Quantitative vapour concentration measurements in n-dodecane and n-hexadecane sprays

Abstract

Quantitative vapour concentration measurements in evaporating sprays of n-dodecane and n-hexadecane at high pressure and temperature are presented in this paper. These two liquids have been selected as they represent realistic fuels such as diesel and biodiesel, and exhibit significantly different boiling points. The objective of this study is to understand the effect of boiling point on vapour distribution in evaporating sprays. The experiments are performed in a high pressure spray chamber with optical access filled with nitrogen and heated to reach a pressure of 50-bar and temperature of 900 K. Two injection pressures of 1000 and 1500-bar are considered. Planar laser induced fluorescence (PLIF) of an exciplex tracer system consisting of N,N,N′,N′-tetramethyl-p-phenylenediamine (TMPD) and α-methyl naphthalene has been used for vapour concentration measurements. A calibration point relating the TMPD concentration and PLIF signal is obtained by using a fuel vapour jet at a known temperature. Various corrections to the PLIF signal are performed.
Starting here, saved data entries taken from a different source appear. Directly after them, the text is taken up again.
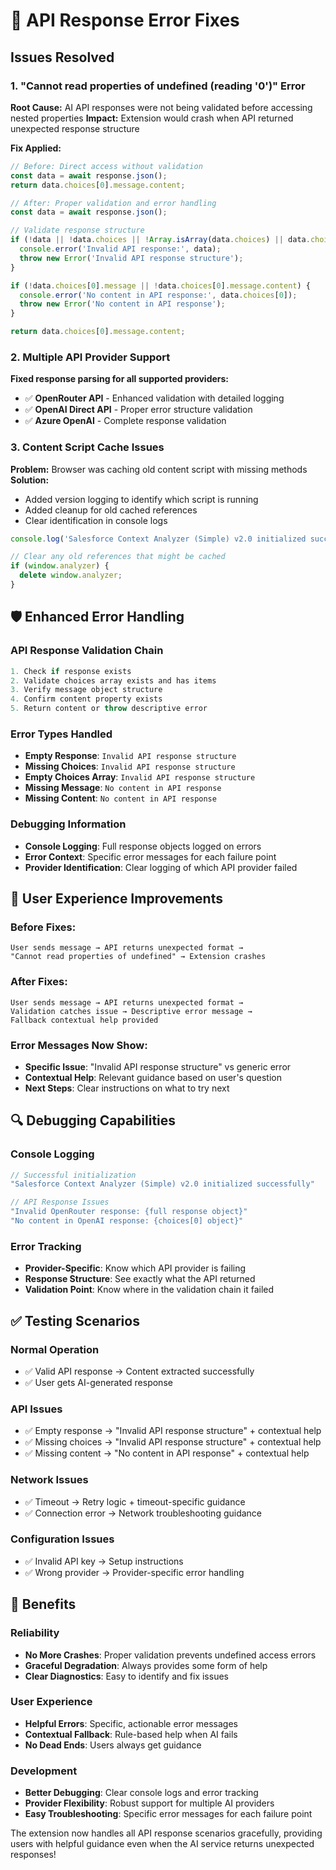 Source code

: # 🔧 API Response Error Fixes

## Issues Resolved

### 1. **"Cannot read properties of undefined (reading '0')" Error**
**Root Cause:** AI API responses were not being validated before accessing nested properties
**Impact:** Extension would crash when API returned unexpected response structure

**Fix Applied:**
```javascript
// Before: Direct access without validation
const data = await response.json();
return data.choices[0].message.content;

// After: Proper validation and error handling
const data = await response.json();

// Validate response structure
if (!data || !data.choices || !Array.isArray(data.choices) || data.choices.length === 0) {
  console.error('Invalid API response:', data);
  throw new Error('Invalid API response structure');
}

if (!data.choices[0].message || !data.choices[0].message.content) {
  console.error('No content in API response:', data.choices[0]);
  throw new Error('No content in API response');
}

return data.choices[0].message.content;
```

### 2. **Multiple API Provider Support**
**Fixed response parsing for all supported providers:**
- ✅ **OpenRouter API** - Enhanced validation with detailed logging
- ✅ **OpenAI Direct API** - Proper error structure validation  
- ✅ **Azure OpenAI** - Complete response validation

### 3. **Content Script Cache Issues**
**Problem:** Browser was caching old content script with missing methods
**Solution:** 
- Added version logging to identify which script is running
- Added cleanup for old cached references
- Clear identification in console logs

```javascript
console.log('Salesforce Context Analyzer (Simple) v2.0 initialized successfully');

// Clear any old references that might be cached
if (window.analyzer) {
  delete window.analyzer;
}
```

## 🛡️ Enhanced Error Handling

### **API Response Validation Chain**
```javascript
1. Check if response exists
2. Validate choices array exists and has items
3. Verify message object structure
4. Confirm content property exists
5. Return content or throw descriptive error
```

### **Error Types Handled**
- **Empty Response**: `Invalid API response structure`
- **Missing Choices**: `Invalid API response structure`
- **Empty Choices Array**: `Invalid API response structure`
- **Missing Message**: `No content in API response`
- **Missing Content**: `No content in API response`

### **Debugging Information**
- **Console Logging**: Full response objects logged on errors
- **Error Context**: Specific error messages for each failure point
- **Provider Identification**: Clear logging of which API provider failed

## 🚀 User Experience Improvements

### **Before Fixes:**
```
User sends message → API returns unexpected format → 
"Cannot read properties of undefined" → Extension crashes
```

### **After Fixes:**
```
User sends message → API returns unexpected format → 
Validation catches issue → Descriptive error message → 
Fallback contextual help provided
```

### **Error Messages Now Show:**
- **Specific Issue**: "Invalid API response structure" vs generic error
- **Contextual Help**: Relevant guidance based on user's question
- **Next Steps**: Clear instructions on what to try next

## 🔍 Debugging Capabilities

### **Console Logging**
```javascript
// Successful initialization
"Salesforce Context Analyzer (Simple) v2.0 initialized successfully"

// API Response Issues
"Invalid OpenRouter response: {full response object}"
"No content in OpenAI response: {choices[0] object}"
```

### **Error Tracking**
- **Provider-Specific**: Know which API provider is failing
- **Response Structure**: See exactly what the API returned
- **Validation Point**: Know where in the validation chain it failed

## ✅ Testing Scenarios

### **Normal Operation**
- ✅ Valid API response → Content extracted successfully
- ✅ User gets AI-generated response

### **API Issues**
- ✅ Empty response → "Invalid API response structure" + contextual help
- ✅ Missing choices → "Invalid API response structure" + contextual help  
- ✅ Missing content → "No content in API response" + contextual help

### **Network Issues**
- ✅ Timeout → Retry logic + timeout-specific guidance
- ✅ Connection error → Network troubleshooting guidance

### **Configuration Issues**
- ✅ Invalid API key → Setup instructions
- ✅ Wrong provider → Provider-specific error handling

## 🎯 Benefits

### **Reliability**
- **No More Crashes**: Proper validation prevents undefined access errors
- **Graceful Degradation**: Always provides some form of help
- **Clear Diagnostics**: Easy to identify and fix issues

### **User Experience**
- **Helpful Errors**: Specific, actionable error messages
- **Contextual Fallback**: Rule-based help when AI fails
- **No Dead Ends**: Users always get guidance

### **Development**
- **Better Debugging**: Clear console logs and error tracking
- **Provider Flexibility**: Robust support for multiple AI providers
- **Easy Troubleshooting**: Specific error messages for each failure point

The extension now handles all API response scenarios gracefully, providing users with helpful guidance even when the AI service returns unexpected responses!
The vapour mixture fraction (or vapour mass fraction) obtained from the experimental data is compared for the two liquids. It is observed that the mixture fractions for both liquids are very close to each other. An analytical model is used to explain this trend by estimating the variation of mixture fraction along centerline for the two liquids. The model shows the predominance of the density ratio, which is similar for both liquids leading to similarity in the experimental data of mixture fraction. Also, the measurements provide a comprehensive dataset for assessment of CFD simulations of single component evaporating sprays in terms of predicting vapour-air mixing.